Disaster Recovery

Seven things to consider when evaluating data deduplication solutions

The mandate now and for the foreseeable future is to reduce capital expenditures, lower operating costs and save energy. Deduplication technology improves efficiency and saves money -- just what is needed as IT budgets are tightened while mission critical data continues to grow.

When the investment banking system in the United States experienced a financial crisis, it caused a ripple effect beyond North America and spread to Europe and Asia.  Companies in all industries are experiencing lower revenues and are deploying strict expense controls.  Every IT department in the world is feeling the pressure of our current economy.  The mandate now and for the foreseeable future is to reduce capital expenditures, lower operating costs and save energy.  This is not just about being green anymore; it's about fiscal common sense in a slow economy.

Out of the box and investigative technologies are being evaluated that can affect greater efficiency and return on investment (ROI).  The adoption of technologies like deduplication have accelerated this year showing that what was once a good idea for IT, is now a matter of survival.  Deduplication is recognized as the next evolutionary step in backup technology being both tangible and sensible.  It eliminates duplicate data in secondary storage archives can slash media costs, streamlines management tasks and minimizes the bandwidth required to replicate data.  In short, deduplication improves efficiency and saves money - just what is needed as IT budgets are tightened while mission critical data continues to grow.

So what caused the proliferation of duplicated data in the first place?

Ironically, current industry standard backup practices are the number one cause of data duplication.  In the interest of data protection, the traditional backup paradigm copies data to a safe secondary-storage repository over and over again, creating a monstrous overkill of backed-up information.  Under this scenario, every backup exacerbates the problem.

Because secondary storage volumes are growing exponentially, companies need a way to dramatically reduce these data volumes.  Regulatory requirements magnify the challenge, forcing businesses to change the way they look at data protection.  By eliminating duplicate data and ensuring that data archives are as compact as possible, companies can keep more data online longer - at significantly lower costs.
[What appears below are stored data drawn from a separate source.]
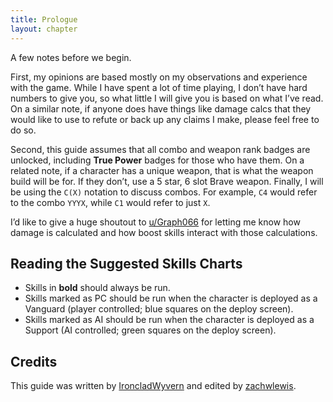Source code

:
 ```yaml
---
title: Prologue
layout: chapter
---
```


A few notes before we begin.

First, my opinions are based mostly on my observations and experience with the game. While I have spent a lot of time playing, I don’t have hard numbers to give you, so what little I will give you is based on what I’ve read. On a similar note, if anyone does have things like damage calcs that they would like to use to refute or back up any claims I make, please feel free to do so.

Second, this guide assumes that all combo and weapon rank badges are unlocked, including **True Power** badges for those who have them. On a related note, if a character has a unique weapon, that is what the weapon build will be for. If they don’t, use a 5 star, 6 slot Brave weapon. Finally, I will be using the `C(X)` notation to discuss combos. For example, `C4` would refer to the combo `YYYX`, while `C1` would refer to just `X`.

I’d like to give a huge shoutout to [u/Graph066](https://www.reddit.com/user/graph066) for letting me know how damage is calculated and how boost skills interact with those calculations.

## Reading the Suggested Skills Charts

- Skills in **bold** should always be run.
- Skills marked as PC should be run when the character is deployed as a Vanguard (player controlled; blue squares on the deploy screen).
- Skills marked as AI should be run when the character is deployed as a Support (AI controlled; green squares on the deploy screen).

## Credits

This guide was written by [IroncladWyvern](https://www.reddit.com/user/IroncladWyvern) and edited by [zachwlewis](https://www.reddit.com/user/zachwlewis).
Data deduplication can also minimize the bandwidth needed to transfer backup data to offsite archives.  With the hazards of physically transporting tapes being well-established (damage, theft, loss, etc.), electronic transfer is fast becoming the offsite storage modality of choice for companies concerned about minimizing risks and protecting essential resources.

With so many deduplication solutions available, how do you choose?  Each vendor claims their approach is best, leaving customers to sift through the hype and determine what will benefit their business the most.  With that in mind, here are seven important criteria to consider when evaluating data deduplication solutions:

1.  Integration with current environment - An effective data deduplication solution should be as non-disruptive as possible so an increased number of companies use virtual tape libraries (VTLs) to improve the quality of their backup without disruptive changes to policies, procedures or software.  This makes VTL-based data deduplication the least disruptive way to implement this technology.  It also focuses on the largest pool of duplicated data:

backups.  Others are deploying a disk-to-disk backup paradigm, which requires a deduplication solution to present a network interface to the backup application.  Introducing deduplication into this process simplifies and enhances disk-to-disk backups, performing deduplication without disruption to ongoing operations.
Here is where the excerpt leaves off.